Some things of note for the dataset above: It’s a snapshot of Spotify from October 2022. There are also several songs listed under more than one genre (some data cleaning may be required to remove duplicates if it’s relevant to your analysis).
import polars as pl
import plotly.express as px
#------------------------------------------------------------------------------#
# Load data set from git or from local drive #
#------------------------------------------------------------------------------#
if False: # to read data from git, and save to disk
df = pl.read_csv(
'https://raw.githubusercontent.com/plotly/Figure-Friday/main/2024/week-34/dataset.csv'
)
df.write_csv('dataset.csv')
if True: # to read data fromdisk
df = pl.read_csv(
'dataset.csv'
)
#------------------------------------------------------------------------------#
# Find the top 10 of each genre - ranking based on popularity #
#------------------------------------------------------------------------------#
top_10_by_genre = (
pl.LazyFrame(
df
.select(pl.col('track_genre', 'artists', 'track_name', 'popularity'))

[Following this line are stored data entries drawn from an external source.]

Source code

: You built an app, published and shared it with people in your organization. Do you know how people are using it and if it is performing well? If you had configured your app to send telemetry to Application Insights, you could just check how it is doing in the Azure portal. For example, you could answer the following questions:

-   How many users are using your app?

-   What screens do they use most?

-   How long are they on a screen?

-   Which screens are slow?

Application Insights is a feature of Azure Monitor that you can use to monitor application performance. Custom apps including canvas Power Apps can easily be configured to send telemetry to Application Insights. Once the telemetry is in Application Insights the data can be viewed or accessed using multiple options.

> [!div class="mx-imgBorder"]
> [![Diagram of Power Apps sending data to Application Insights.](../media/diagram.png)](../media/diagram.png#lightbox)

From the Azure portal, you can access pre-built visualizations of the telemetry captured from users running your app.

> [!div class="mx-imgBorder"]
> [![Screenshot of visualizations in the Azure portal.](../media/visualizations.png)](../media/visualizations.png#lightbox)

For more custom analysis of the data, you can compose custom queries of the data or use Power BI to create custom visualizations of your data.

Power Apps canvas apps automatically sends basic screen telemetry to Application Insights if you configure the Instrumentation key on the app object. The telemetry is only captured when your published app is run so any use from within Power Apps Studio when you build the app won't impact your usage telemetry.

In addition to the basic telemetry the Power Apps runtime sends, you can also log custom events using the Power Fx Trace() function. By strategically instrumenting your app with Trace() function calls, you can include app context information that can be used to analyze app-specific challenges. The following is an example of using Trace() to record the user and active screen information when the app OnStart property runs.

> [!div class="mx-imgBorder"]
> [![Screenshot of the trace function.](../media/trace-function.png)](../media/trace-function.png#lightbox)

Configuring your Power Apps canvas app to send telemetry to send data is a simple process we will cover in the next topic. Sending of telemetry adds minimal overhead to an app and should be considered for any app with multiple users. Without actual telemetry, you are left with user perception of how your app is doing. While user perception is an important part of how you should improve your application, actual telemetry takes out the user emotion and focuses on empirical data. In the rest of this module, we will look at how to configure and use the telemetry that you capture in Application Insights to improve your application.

.with_columns(ARTIST_COUNT = pl.col('artists').count().over('artists'))
.unique(['track_genre', 'artists'])
.group_by(['track_genre', 'artists', 'track_name', 'ARTIST_COUNT']).agg(pl.mean('popularity'))
.sort(['track_genre','popularity'], descending=True)
.with_columns(GENRE_COUNT = pl.col('track_genre').count().over('track_genre'))
.with_columns(TRACK_GENRE_RANK = pl.col('track_genre').cum_count().over('track_genre'))
.filter(pl.col('TRACK_GENRE_RANK') <= 10)
)
.collect()
)
#------------------------------------------------------------------------------#
# find top 10 genres based on popularity of its songs #
#------------------------------------------------------------------------------#
top_10_genres = (
top_10_by_genre
.group_by(pl.col('track_genre')).agg(pl.mean('popularity'))
.sort('popularity', descending=True)
.head(10)
.select(pl.col('track_genre'))
.to_series()
.to_list()
)
#------------------------------------------------------------------------------#
# Make bar charts of top 10 songs in the top 10 genres #
#------------------------------------------------------------------------------#
for genre in top_10_genres: # iterate through the top 10 genres
df_plot = (
pl.LazyFrame(
top_10_by_genre
.filter(pl.col('track_genre') == genre)
.select(pl.col('artists', 'track_name', 'popularity','track_genre', 'ARTIST_COUNT'))
.with_columns(
pl.col('artists').str.to_titlecase(),
)
.with_columns(
ARTIST_TOTAL = pl.col('artists').count().over('artists')
)
.with_row_index(offset=1)
.tail(10)
.with_columns(
ARTIST_TRACK = (
pl.lit('<b>') + # bold font for artist name
pl.col('artists') +
pl.lit('</b>') + # end bold font, use normal fon for track name
pl.lit(' ') + # add spaces after artist name to separate from plot
pl.lit('<br>') + # html line feed puts artist name on first line,track name on second
pl.col('track_name') +
pl.lit(' ') # add spaces after track name to separate from plot
)
)
.sort('popularity')
)
.collect()
)
# Make horizontal bar chart
fig = px.bar(
df_plot.sort('popularity', descending=False),
x='popularity',
y="ARTIST_TRACK",
# color = 'ARTIST_COUNT',
orientation = 'h',
template='plotly_white',
height=600,
width=1000,
range_x=[80, 100],
# category_orders={'index': df.index[::-1]}
)
fig.update_layout(title = genre)
# fig.update_layout( yaxis={'categoryorder':'array', 'categoryarray':df.index})
fig.show()
I built a Dash app dashboard for compare the overall tracks’ metrics and categories distribution against popular and not popular songs based on popularity bins.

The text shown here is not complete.